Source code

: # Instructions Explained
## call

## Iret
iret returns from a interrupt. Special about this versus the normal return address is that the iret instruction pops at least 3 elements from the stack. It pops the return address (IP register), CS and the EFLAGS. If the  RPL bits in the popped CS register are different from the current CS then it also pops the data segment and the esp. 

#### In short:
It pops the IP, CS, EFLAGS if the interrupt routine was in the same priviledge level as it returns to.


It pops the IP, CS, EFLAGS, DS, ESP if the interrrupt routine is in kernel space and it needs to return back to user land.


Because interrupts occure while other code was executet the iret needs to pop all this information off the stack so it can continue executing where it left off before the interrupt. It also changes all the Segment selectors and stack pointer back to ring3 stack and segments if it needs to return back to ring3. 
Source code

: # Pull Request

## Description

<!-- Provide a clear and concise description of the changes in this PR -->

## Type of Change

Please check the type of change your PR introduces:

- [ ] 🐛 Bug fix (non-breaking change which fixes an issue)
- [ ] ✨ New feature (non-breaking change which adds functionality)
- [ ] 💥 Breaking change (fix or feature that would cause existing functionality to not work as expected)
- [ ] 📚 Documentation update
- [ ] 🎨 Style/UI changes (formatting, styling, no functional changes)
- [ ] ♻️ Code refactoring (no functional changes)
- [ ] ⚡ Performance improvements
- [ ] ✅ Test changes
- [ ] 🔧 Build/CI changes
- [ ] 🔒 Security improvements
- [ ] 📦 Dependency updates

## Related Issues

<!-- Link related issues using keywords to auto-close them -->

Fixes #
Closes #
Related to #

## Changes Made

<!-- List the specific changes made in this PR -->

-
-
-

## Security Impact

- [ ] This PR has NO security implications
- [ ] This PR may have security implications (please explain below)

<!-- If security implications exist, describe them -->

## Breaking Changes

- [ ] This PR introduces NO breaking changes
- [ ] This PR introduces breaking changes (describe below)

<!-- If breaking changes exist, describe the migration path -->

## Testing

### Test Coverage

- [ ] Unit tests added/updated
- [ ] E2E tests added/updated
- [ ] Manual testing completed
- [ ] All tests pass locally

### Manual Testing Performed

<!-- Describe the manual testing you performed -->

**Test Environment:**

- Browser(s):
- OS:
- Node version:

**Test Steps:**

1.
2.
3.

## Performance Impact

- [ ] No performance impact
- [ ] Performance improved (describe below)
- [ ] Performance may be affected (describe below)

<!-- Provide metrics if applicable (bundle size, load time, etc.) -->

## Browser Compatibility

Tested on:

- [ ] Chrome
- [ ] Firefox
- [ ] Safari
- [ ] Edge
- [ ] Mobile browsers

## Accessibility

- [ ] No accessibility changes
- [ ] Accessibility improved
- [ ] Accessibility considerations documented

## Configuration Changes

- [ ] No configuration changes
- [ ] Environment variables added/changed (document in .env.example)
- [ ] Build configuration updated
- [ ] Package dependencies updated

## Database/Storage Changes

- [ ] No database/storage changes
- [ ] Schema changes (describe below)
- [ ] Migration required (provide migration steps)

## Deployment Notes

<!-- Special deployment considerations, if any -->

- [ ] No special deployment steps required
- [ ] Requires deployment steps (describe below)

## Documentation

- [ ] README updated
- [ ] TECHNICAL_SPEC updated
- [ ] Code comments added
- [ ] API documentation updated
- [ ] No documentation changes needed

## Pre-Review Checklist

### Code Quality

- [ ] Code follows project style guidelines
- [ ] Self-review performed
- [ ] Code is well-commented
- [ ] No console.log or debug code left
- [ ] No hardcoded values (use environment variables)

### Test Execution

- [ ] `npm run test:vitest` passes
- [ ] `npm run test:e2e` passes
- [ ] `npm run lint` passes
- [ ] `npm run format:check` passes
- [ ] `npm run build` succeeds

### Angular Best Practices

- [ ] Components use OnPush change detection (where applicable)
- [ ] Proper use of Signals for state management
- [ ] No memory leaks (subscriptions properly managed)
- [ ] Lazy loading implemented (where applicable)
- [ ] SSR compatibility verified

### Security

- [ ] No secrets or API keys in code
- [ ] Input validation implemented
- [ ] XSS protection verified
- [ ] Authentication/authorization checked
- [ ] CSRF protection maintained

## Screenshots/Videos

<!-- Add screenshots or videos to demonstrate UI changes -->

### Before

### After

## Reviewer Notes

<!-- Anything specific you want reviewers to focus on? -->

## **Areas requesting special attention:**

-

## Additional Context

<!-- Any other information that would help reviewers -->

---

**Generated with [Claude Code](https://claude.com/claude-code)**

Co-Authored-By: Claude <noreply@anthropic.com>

# # # # #

WORK INSTRUCTIONS: Report back every line of the entries in which "improvements" occurs.

EXERCISE ANSWER:
- [ ] ⚡ Performance improvements
- [ ] 🔒 Security improvements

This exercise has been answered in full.